椎名作品二次創作小説投稿広場


虹色の笛

帰還する魂


投稿者名:えび団子
投稿日時:04/ 6/ 9


【神魂の案内室】




霊的に安定した空間、強いていえば神社やお寺風の場所がここに当たる。
邪念が尽く排除された恐ろしいまでの聖域、重力という隔たりが消え上下左右が皆無だ。色にして『白』ともかく何も無く距離感が掴めない。嫌な雰囲気だ。




――――ここは・・・――――


虚ろな瞳で辺り、といっても真っ白で空虚な所だがパノラマ視界で見渡すおキヌ。
自分は立っているのか座っているのかすら感覚的に分からない、表現的には漂っていた。海の中に生ける藻の様に・・・。


『随分と長い間、身を潜めていらっしゃったのですね』


機械的な声で突然語りかけてくる者。姿ははっきりと見えないし位置すら分からない相手は更にこう早口でまくし立ててきた。


『貴方に仕えて早いことに数千年の時が経ちました』


感慨深い口調、ぼやけて見える影は一つの動きも見せず


『私がこれほどにまで存命を危惧したことはありませんでした』


言ってる意味がさっぱり分からない、言葉を出そうとするのだが意識とは反対に身体が反応しないおキヌ。

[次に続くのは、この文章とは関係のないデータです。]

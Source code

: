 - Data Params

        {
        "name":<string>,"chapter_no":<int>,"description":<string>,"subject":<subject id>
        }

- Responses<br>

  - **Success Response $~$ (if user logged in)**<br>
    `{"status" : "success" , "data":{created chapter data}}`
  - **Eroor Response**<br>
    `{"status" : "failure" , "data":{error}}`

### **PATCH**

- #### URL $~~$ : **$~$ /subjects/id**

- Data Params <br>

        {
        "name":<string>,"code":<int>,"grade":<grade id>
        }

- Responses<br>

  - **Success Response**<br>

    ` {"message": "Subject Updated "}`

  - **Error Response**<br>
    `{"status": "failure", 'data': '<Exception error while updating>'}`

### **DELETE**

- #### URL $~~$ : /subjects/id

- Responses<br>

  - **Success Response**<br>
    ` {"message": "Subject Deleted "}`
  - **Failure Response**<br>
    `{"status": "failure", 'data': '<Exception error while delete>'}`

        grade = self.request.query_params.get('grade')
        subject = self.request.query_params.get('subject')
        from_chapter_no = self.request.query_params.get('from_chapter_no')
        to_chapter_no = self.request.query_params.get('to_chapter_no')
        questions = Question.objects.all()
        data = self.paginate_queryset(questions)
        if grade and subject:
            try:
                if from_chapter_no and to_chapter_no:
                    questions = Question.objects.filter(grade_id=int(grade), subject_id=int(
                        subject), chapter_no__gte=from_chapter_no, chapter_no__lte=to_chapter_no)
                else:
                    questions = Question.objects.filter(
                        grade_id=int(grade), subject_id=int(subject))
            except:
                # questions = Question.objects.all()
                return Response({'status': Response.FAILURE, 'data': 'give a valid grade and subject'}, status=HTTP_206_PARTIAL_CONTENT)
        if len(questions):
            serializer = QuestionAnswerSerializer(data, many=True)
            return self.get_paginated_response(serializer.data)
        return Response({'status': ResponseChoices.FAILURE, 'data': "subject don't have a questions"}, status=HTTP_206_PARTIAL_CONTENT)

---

『転生、生まれ変わり先が人間だと知った時、私はそれは驚きました』


微妙に影が揺らめいた。


『神が人間という最も愚かで弱い種に転生するなど異例のことで』


もう一言続ける。


『しかも運が悪いのが、その人間が覚醒段階に入る前に死んでしまった事実です』


――――?!――――


言葉と同時に徐々に感覚が戻って来たおキヌ。無重力の世界が重みを捉え空間が実体化してきて上下左右が把握できるようになった。自らは横たわっていて地面は大理石のような物質。着色は一面『白』。天井は無く限りなく続いている、壁らしき側面には透明の窓が設置されており、そこから拝見できる景色は様々な色が折り重なった綺麗な模様だが奇妙に歪んでいた。


「私は・・・」


『お目覚めですか?』


屈み覗き込んで来る者。白を基調としたスーツに不釣合いな黒の帽子。
視界が晴れたせいか床である部分、通路が手前から奥にドミノが倒れる様に輝きを放ちながら現れた。するとまもなく、淵を埋め尽くすように霊魂が電球の如く灯り辺りをライトアップした。


「あの、貴方は・・・?!」


『向こうの扉の奥には神前の間に繋がっております、来るべきその日に備えて準備は完了しておりますので』


『謎のその人』は全くこちらの話を聞いていない様子だ。右手の人指し指を後方に向ける。しかし、その場所には何にも無い、唯何処までも続いている真っ白な通路。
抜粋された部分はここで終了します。